Algunos han tenido dificultades con el verso que sigue: Y aunque era Hijo, por lo que padeció aprendió la obediencia…
Pienso que vemos una ilustración de esto en la profecía de Isaías 50: Jehová el Señor me dio lengua de sabios, para saber hablar palabras al cansado; despertará mañana tras mañana, despertará mi oído para que oiga como los sabios.
Como Dios, nunca tuvo que despertar mañana tras mañana para escuchar las instrucciones de unos padres humanos. Sin embargo, como hombre, aprendía esta obediencia de una manera práctica.
Leemos en Lucas 2:48-51 acerca del evento en Jerusalén, en el templo, donde José y María lo dejaron por descuido. Cuando le vieron, se sorprendieron; y le dijo su madre: Hijo, ¿por qué nos has hecho así? He aquí, tu padre y yo te hemos buscado con angustia. Entonces él les dijo: ¿Por qué me buscabais? ¿No sabíais que en los negocios de mi Padre me es necesario estar? Mas ellos no entendieron las palabras que les habló. Y descendió con ellos, y volvió a Nazaret, y estaba sujeto a ellos.
Nos parece raro que María hablara así, sabiendo que la concepción de Jesús no había incluido nada de José, sino que fue por obra del Espíritu Santo. Pero aun en esto vemos al joven Jesús caminando en obediencia a su Padre Dios y también a sus padres terrenales, pues estaba sujeto a ellos
, aunque ellos no entendían los negocios del Padre en los cielos.

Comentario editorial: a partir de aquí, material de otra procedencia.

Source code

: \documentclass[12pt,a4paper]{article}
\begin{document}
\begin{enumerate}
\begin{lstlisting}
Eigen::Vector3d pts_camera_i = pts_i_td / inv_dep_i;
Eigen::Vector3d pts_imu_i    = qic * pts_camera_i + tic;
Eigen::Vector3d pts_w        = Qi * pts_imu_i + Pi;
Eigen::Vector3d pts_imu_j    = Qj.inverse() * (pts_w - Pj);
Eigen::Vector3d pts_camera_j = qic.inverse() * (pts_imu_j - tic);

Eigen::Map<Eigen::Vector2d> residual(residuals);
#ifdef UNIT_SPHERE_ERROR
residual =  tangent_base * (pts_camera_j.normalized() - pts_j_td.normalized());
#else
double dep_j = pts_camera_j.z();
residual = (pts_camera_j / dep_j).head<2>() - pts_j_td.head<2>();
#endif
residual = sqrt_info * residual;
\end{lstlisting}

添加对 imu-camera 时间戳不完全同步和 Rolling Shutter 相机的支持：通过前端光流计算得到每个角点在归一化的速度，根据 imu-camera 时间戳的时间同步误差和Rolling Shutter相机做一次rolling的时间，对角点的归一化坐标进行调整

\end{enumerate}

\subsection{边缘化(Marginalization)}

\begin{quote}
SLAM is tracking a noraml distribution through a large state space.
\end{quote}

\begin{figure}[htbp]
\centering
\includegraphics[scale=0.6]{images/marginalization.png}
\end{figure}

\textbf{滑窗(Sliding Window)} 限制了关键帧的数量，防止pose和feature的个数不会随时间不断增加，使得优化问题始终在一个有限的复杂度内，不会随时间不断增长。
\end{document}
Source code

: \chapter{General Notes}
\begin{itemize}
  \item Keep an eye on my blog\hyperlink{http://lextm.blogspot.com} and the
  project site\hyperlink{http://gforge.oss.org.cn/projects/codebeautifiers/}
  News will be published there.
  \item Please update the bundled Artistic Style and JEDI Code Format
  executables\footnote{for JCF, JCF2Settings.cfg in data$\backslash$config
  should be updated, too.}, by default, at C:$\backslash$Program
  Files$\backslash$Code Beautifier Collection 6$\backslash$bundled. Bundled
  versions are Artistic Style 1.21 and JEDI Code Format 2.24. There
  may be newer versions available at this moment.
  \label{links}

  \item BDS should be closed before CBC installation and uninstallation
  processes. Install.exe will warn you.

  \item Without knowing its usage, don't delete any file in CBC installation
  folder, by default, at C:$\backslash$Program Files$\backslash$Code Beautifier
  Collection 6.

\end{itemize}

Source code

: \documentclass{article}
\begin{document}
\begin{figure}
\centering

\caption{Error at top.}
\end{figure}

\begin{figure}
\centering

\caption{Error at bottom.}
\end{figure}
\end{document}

Y habiendo sido perfeccionado, vino a ser autor de eterna salvación para todos los que le obedecen.
No era que alguna vez le hubiera faltado santidad. La perfección aquí habla de su vida de obediencia, de su muerte en obediencia, del derramamiento de su sangre y de su resurrección de entre los muertos. Todo esto servía para hacerlo autor de eterna salvación y, además, ¡un sacerdote mucho mejor que Aarón!